- _Exercise instructions_
Which lines in the records below contain the word "AppEvent"? Return each of them.

────────────────

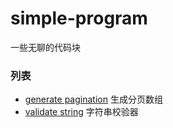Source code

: # simple-program

一些无聊的代码块

### 列表
* [generate pagination](https://github.com/QizhongFang/simple-program/tree/master/generatePagination) 生成分页数组
* [validate string](https://github.com/QizhongFang/simple-program/tree/master/validateString) 字符串校验器
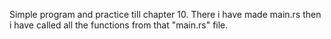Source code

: Simple program and practice till chapter 10.
There i have made main.rs then i have called all the functions  from that "main.rs" file.
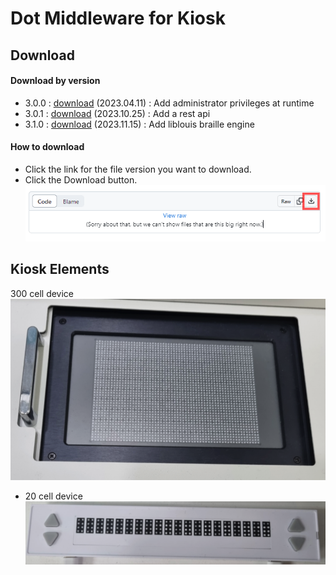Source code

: # Dot Middleware for Kiosk

## Download
#### Download by version
- 3.0.0 : <a href="3.0.0/dot-middleware-kiosk-3.0.0.zip">download</a> (2023.04.11) : Add administrator privileges at runtime
- 3.0.1 : <a href="3.0.1/dot-middleware-kiosk-3.0.1.zip">download</a> (2023.10.25) : Add a rest api
- 3.1.0 : <a href="3.1.0/dot-middleware-kiosk-3.1.0.zip">download</a> (2023.11.15) : Add liblouis braille engine

#### How to download
 - Click the link for the file version you want to download.  
 - Click the Download button.  
   <img src="images/download.gif" alt="How to download">

 ## Kiosk Elements
  300 cell device  
  <img src="images/device-300cell.png" alt="300 cell device" width="600">

- 20 cell device  
  <img src="images/device-20cell.png" alt="20 cell device" width="600">
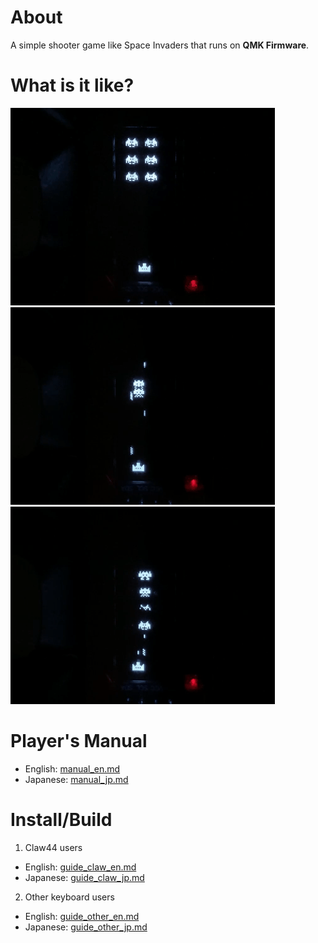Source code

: # About

A simple shooter game like Space Invaders that runs on **QMK Firmware**.


# What is it like?

![](images/shooter1.gif)
![](images/shooter2.gif)
![](images/shooter3.gif)


# Player's Manual

- English: [ manual_en.md ](docs/manual_en.md)
- Japanese: [ manual_jp.md ](docs/manual_jp.md)


# Install/Build

1. Claw44 users
- English: [ guide_claw_en.md ](docs/guide_claw_en.md)
- Japanese: [ guide_claw_jp.md ](docs/guide_claw_jp.md)

2. Other keyboard users
- English: [ guide_other_en.md ](docs/guide_other_en.md)
- Japanese: [ guide_other_jp.md ](docs/guide_other_jp.md)
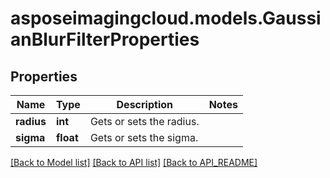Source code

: # asposeimagingcloud.models.GaussianBlurFilterProperties

## Properties
Name | Type | Description | Notes
------------ | ------------- | ------------- | -------------
**radius** | **int** | Gets or sets the radius. | 
**sigma** | **float** | Gets or sets the sigma. | 

[[Back to Model list]](API_README.md#documentation-for-models) [[Back to API list]](API_README.md#documentation-for-api-endpoints) [[Back to API_README]](API_README.md)


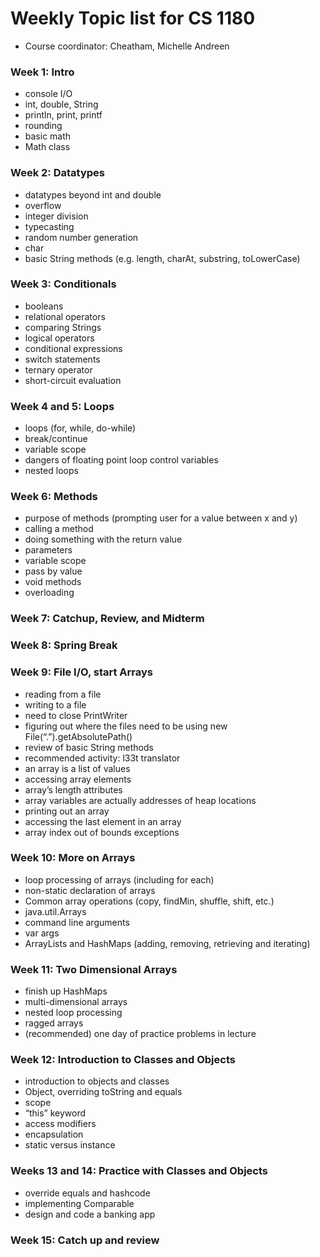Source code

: # Weekly Topic list for CS 1180
- Course coordinator: Cheatham, Michelle Andreen

### Week 1: Intro

- console I/O
- int, double, String
- println, print, printf
- rounding
- basic math
- Math class

### Week 2: Datatypes

- datatypes beyond int and double
- overflow
- integer division
- typecasting
- random number generation
- char
- basic String methods (e.g. length, charAt, substring, toLowerCase)

### Week 3: Conditionals

- booleans
- relational operators
- comparing Strings
- logical operators
- conditional expressions
- switch statements
- ternary operator
- short-circuit evaluation

### Week 4 and 5: Loops

- loops (for, while, do-while)
- break/continue
- variable scope
- dangers of floating point loop control variables
- nested loops

### Week 6: Methods

- purpose of methods (prompting user for a value between x and y)
- calling a method
- doing something with the return value
- parameters
- variable scope
- pass by value
- void methods
- overloading

### Week 7: Catchup, Review, and Midterm

### Week 8: Spring Break

### Week 9: File I/O, start Arrays

- reading from a file
- writing to a file
- need to close PrintWriter
- figuring out where the files need to be using new File(“.”).getAbsolutePath()
- review of basic String methods
- recommended activity: l33t translator
- an array is a list of values
- accessing array elements
- array’s length attributes
- array variables are actually addresses of heap locations
- printing out an array
- accessing the last element in an array
- array index out of bounds exceptions

### Week 10: More on Arrays

- loop processing of arrays (including for each)
- non-static declaration of arrays
- Common array operations (copy, findMin, shuffle, shift, etc.)
- java.util.Arrays
- command line arguments
- var args
- ArrayLists and HashMaps (adding, removing, retrieving and iterating)

### Week 11: Two Dimensional Arrays

- finish up HashMaps
- multi-dimensional arrays
- nested loop processing
- ragged arrays
- (recommended) one day of practice problems in lecture

### Week 12: Introduction to Classes and Objects

- introduction to objects and classes
- Object, overriding toString and equals
- scope
- “this” keyword
- access modifiers
- encapsulation
- static versus instance

### Weeks 13 and 14: Practice with Classes and Objects

- override equals and hashcode
- implementing Comparable
- design and code a banking app

### Week 15: Catch up and review

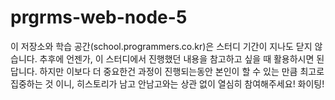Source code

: # prgrms-web-node-5
이 저장소와 학습 공간(school.programmers.co.kr)은 스터디 기간이 지나도 닫지 않습니다. 추후에 언젠가, 이 스터디에서 진행했던 내용을 참고하고 싶을 때 활용하시면 된답니다. 하지만 이보다 더 중요한건 과정이 진행되는동안 본인이 할 수 있는 만큼 최고로 집중하는 것 이니, 히스토리가 남고 안남고와는 상관 없이 열심히 참여해주세요! 화이팅!
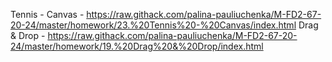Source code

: Tennis - Canvas - https://raw.githack.com/palina-pauliuchenka/M-FD2-67-20-24/master/homework/23.%20Tennis%20-%20Canvas/index.html
Drag & Drop - https://raw.githack.com/palina-pauliuchenka/M-FD2-67-20-24/master/homework/19.%20Drag%20&%20Drop/index.html
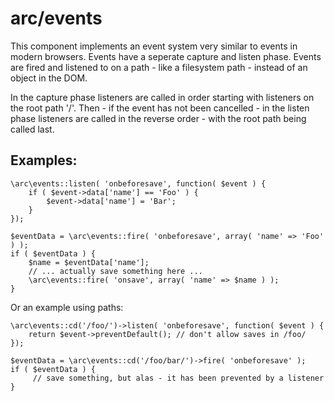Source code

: arc/events
==========

This component implements an event system very similar to events in modern browsers. Events have a seperate capture and listen phase. Events are fired and listened to on a path - like a filesystem path - instead of an object in the DOM. 

In the capture phase listeners are called in order starting with listeners on the root path '/'. Then - if the event has not been cancelled - in the listen phase listeners are called in the reverse order - with the root path being called last.

Examples:
---------

    \arc\events::listen( 'onbeforesave', function( $event ) { 
        if ( $event->data['name'] == 'Foo' ) {
            $event->data['name'] = 'Bar';
        }
    });

    $eventData = \arc\events::fire( 'onbeforesave', array( 'name' => 'Foo' ) );
    if ( $eventData ) {
        $name = $eventData['name'];
        // ... actually save something here ...
        \arc\events::fire( 'onsave', array( 'name' => $name ) );
    }

Or an example using paths:

    \arc\events::cd('/foo/')->listen( 'onbeforesave', function( $event ) {
        return $event->preventDefault(); // don't allow saves in /foo/
    });

    $eventData = \arc\events::cd('/foo/bar/')->fire( 'onbeforesave' );
    if ( $eventData ) {
         // save something, but alas - it has been prevented by a listener
    }

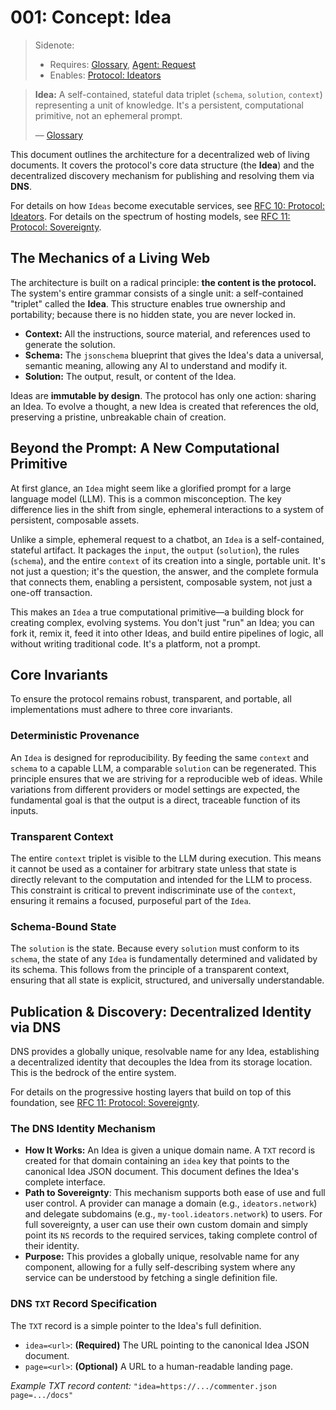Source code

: # 001: Concept: Idea

> Sidenote:
>
> - Requires: [Glossary](./000_glossary.md), [Agent: Request](./101_agent_request.md)
> - Enables: [Protocol: Ideators](./003_concept_ideator.md)

> **Idea:** A self-contained, stateful data triplet (`schema`, `solution`, `context`) representing a unit of knowledge. It's a persistent, computational primitive, not an ephemeral prompt.
>
> — [Glossary](./000_glossary.md)

This document outlines the architecture for a decentralized web of living documents. It covers the protocol's core data structure (the **Idea**) and the decentralized discovery mechanism for publishing and resolving them via **DNS**.

For details on how `Ideas` become executable services, see [RFC 10: Protocol: Ideators](./003_concept_ideator.md). For details on the spectrum of hosting models, see [RFC 11: Protocol: Sovereignty](./002_concept_sovereignty.md).

## The Mechanics of a Living Web

The architecture is built on a radical principle: **the content is the protocol.** The system's entire grammar consists of a single unit: a self-contained "triplet" called the **Idea**. This structure enables true ownership and portability; because there is no hidden state, you are never locked in.

- **Context:** All the instructions, source material, and references used to generate the solution.
- **Schema:** The `jsonschema` blueprint that gives the Idea's data a universal, semantic meaning, allowing any AI to understand and modify it.
- **Solution:** The output, result, or content of the Idea.

Ideas are **immutable by design**. The protocol has only one action: sharing an Idea. To evolve a thought, a new Idea is created that references the old, preserving a pristine, unbreakable chain of creation.

## Beyond the Prompt: A New Computational Primitive

At first glance, an `Idea` might seem like a glorified prompt for a large language model (LLM). This is a common misconception. The key difference lies in the shift from single, ephemeral interactions to a system of persistent, composable assets.

Unlike a simple, ephemeral request to a chatbot, an `Idea` is a self-contained, stateful artifact. It packages the `input`, the `output` (`solution`), the rules (`schema`), and the entire `context` of its creation into a single, portable unit. It's not just a question; it's the question, the answer, and the complete formula that connects them, enabling a persistent, composable system, not just a one-off transaction.

This makes an `Idea` a true computational primitive—a building block for creating complex, evolving systems. You don't just "run" an Idea; you can fork it, remix it, feed it into other Ideas, and build entire pipelines of logic, all without writing traditional code. It's a platform, not a prompt.

## Core Invariants

To ensure the protocol remains robust, transparent, and portable, all implementations must adhere to three core invariants.

### Deterministic Provenance

An `Idea` is designed for reproducibility. By feeding the same `context` and `schema` to a capable LLM, a comparable `solution` can be regenerated. This principle ensures that we are striving for a reproducible web of ideas. While variations from different providers or model settings are expected, the fundamental goal is that the output is a direct, traceable function of its inputs.

### Transparent Context

The entire `context` triplet is visible to the LLM during execution. This means it cannot be used as a container for arbitrary state unless that state is directly relevant to the computation and intended for the LLM to process. This constraint is critical to prevent indiscriminate use of the `context`, ensuring it remains a focused, purposeful part of the `Idea`.

### Schema-Bound State

The `solution` is the state. Because every `solution` must conform to its `schema`, the state of any `Idea` is fundamentally determined and validated by its schema. This follows from the principle of a transparent context, ensuring that all state is explicit, structured, and universally understandable.

## Publication & Discovery: Decentralized Identity via DNS

DNS provides a globally unique, resolvable name for any Idea, establishing a decentralized identity that decouples the Idea from its storage location. This is the bedrock of the entire system.

For details on the progressive hosting layers that build on top of this foundation, see [RFC 11: Protocol: Sovereignty](./002_concept_sovereignty.md).

### The DNS Identity Mechanism

- **How It Works:** An Idea is given a unique domain name. A `TXT` record is created for that domain containing an `idea` key that points to the canonical Idea JSON document. This document defines the Idea's complete interface.
- **Path to Sovereignty**: This mechanism supports both ease of use and full user control. A provider can manage a domain (e.g., `ideators.network`) and delegate subdomains (e.g., `my-tool.ideators.network`) to users. For full sovereignty, a user can use their own custom domain and simply point its `NS` records to the required services, taking complete control of their identity.
- **Purpose:** This provides a globally unique, resolvable name for any component, allowing for a fully self-describing system where any service can be understood by fetching a single definition file.

### DNS `TXT` Record Specification

The `TXT` record is a simple pointer to the Idea's full definition.

- `idea=<url>`: **(Required)** The URL pointing to the canonical Idea JSON document.
- `page=<url>`: **(Optional)** A URL to a human-readable landing page.

_Example TXT record content:_ `"idea=https://.../commenter.json page=.../docs"`
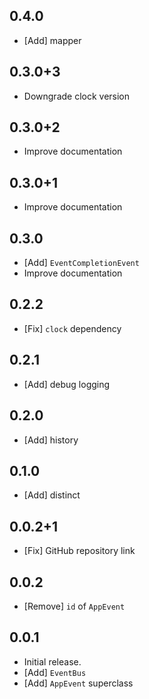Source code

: ## 0.4.0

* [Add] mapper

## 0.3.0+3

* Downgrade clock version

## 0.3.0+2

* Improve documentation

## 0.3.0+1

* Improve documentation
## 0.3.0

* [Add] `EventCompletionEvent`
* Improve documentation


## 0.2.2

* [Fix] `clock` dependency

## 0.2.1

* [Add] debug logging

## 0.2.0

* [Add] history

## 0.1.0

* [Add] distinct

## 0.0.2+1

* [Fix] GitHub repository link

## 0.0.2

* [Remove] `id` of `AppEvent`

## 0.0.1

* Initial release.
* [Add] `EventBus`
* [Add] `AppEvent` superclass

────────────────

- _Your response_
* [Remove] `id` of `AppEvent`
* [Add] `AppEvent` superclass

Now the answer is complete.